Dataset entries
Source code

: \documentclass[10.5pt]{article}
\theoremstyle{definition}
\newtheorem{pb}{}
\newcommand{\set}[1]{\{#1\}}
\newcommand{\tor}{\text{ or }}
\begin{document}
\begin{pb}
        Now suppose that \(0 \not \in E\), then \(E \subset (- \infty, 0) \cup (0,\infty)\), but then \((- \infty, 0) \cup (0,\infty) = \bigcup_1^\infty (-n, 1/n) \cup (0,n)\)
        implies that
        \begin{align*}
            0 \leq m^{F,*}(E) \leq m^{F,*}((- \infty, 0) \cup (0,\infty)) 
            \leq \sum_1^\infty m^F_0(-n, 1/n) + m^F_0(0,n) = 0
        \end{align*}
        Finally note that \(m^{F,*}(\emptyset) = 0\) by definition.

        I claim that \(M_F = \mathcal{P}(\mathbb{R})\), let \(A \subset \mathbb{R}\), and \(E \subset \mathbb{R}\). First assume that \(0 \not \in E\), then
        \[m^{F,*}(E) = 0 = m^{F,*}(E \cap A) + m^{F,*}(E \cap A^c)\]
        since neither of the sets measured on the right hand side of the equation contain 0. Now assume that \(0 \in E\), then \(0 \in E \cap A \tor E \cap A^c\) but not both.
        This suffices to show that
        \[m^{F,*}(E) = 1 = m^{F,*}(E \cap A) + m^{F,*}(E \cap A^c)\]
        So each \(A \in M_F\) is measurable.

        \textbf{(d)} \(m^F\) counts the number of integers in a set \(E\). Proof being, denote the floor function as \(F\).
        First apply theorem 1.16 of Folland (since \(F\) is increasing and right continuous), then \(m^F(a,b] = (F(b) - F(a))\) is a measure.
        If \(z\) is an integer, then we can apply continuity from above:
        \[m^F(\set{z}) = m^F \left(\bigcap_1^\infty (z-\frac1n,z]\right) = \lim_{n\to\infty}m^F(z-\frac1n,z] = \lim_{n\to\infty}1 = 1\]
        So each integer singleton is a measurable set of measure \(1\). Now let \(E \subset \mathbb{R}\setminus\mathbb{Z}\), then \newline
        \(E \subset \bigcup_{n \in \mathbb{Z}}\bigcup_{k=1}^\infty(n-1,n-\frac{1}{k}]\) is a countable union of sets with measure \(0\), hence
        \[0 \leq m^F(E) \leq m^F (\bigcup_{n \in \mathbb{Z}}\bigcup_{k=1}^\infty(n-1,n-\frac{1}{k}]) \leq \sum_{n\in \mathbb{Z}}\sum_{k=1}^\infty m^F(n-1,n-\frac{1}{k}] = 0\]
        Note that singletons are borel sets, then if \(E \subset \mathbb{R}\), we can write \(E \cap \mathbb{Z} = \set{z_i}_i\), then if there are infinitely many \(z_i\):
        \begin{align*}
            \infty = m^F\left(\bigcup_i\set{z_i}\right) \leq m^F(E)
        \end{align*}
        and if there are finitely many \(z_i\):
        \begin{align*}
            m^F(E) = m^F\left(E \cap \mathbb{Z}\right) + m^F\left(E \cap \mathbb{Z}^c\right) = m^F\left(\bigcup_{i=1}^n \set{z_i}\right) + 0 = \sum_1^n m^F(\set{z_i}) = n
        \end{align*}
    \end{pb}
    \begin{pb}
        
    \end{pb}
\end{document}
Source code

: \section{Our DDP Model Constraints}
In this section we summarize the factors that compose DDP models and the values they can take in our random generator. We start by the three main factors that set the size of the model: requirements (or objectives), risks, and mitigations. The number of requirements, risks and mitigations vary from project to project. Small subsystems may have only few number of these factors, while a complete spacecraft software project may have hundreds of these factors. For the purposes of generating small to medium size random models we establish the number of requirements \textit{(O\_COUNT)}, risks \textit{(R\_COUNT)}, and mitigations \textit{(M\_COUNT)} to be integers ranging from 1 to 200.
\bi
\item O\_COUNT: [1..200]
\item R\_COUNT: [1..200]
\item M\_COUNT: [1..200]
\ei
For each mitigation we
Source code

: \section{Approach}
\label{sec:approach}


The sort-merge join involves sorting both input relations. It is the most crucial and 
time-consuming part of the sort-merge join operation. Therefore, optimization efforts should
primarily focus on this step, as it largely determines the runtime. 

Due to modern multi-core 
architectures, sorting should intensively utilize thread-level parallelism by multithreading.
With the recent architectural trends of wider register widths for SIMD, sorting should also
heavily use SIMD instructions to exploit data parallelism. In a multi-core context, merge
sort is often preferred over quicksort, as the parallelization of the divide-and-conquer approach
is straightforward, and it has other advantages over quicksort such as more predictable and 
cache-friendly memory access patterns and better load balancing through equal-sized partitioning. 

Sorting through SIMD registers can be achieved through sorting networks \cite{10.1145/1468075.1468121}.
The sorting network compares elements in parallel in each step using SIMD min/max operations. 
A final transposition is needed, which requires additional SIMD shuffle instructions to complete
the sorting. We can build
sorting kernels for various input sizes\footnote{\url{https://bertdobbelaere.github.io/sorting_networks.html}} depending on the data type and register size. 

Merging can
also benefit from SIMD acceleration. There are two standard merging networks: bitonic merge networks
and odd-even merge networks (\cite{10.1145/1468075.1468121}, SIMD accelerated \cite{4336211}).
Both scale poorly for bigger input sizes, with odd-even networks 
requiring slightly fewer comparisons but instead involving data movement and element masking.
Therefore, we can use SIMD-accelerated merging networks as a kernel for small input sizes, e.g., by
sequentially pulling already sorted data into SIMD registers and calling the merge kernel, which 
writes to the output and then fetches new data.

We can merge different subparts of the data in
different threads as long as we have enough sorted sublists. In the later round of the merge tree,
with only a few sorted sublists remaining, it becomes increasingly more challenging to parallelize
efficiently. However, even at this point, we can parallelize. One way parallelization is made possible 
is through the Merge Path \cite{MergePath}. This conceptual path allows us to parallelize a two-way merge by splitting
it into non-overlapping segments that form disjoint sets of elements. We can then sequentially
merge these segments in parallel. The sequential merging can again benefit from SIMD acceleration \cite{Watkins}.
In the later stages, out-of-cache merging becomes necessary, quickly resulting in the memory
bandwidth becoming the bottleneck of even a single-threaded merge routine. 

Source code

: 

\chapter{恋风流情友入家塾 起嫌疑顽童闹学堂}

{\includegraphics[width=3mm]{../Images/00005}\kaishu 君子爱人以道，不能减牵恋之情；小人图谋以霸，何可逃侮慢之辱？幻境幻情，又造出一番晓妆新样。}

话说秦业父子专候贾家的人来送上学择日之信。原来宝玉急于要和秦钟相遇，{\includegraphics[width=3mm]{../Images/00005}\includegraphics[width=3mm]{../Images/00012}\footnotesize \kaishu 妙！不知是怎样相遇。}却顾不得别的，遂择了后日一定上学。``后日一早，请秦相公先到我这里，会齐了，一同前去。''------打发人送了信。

* **What you should do**: Locate the word "each" in the data above. Copy every line carrying it.

* **Solution to this task**:
        So each \(A \in M_F\) is measurable.
        So each integer singleton is a measurable set of measure \(1\). Now let \(E \subset \mathbb{R}\setminus\mathbb{Z}\), then \newline
For each mitigation we
The sorting network compares elements in parallel in each step using SIMD min/max operations. 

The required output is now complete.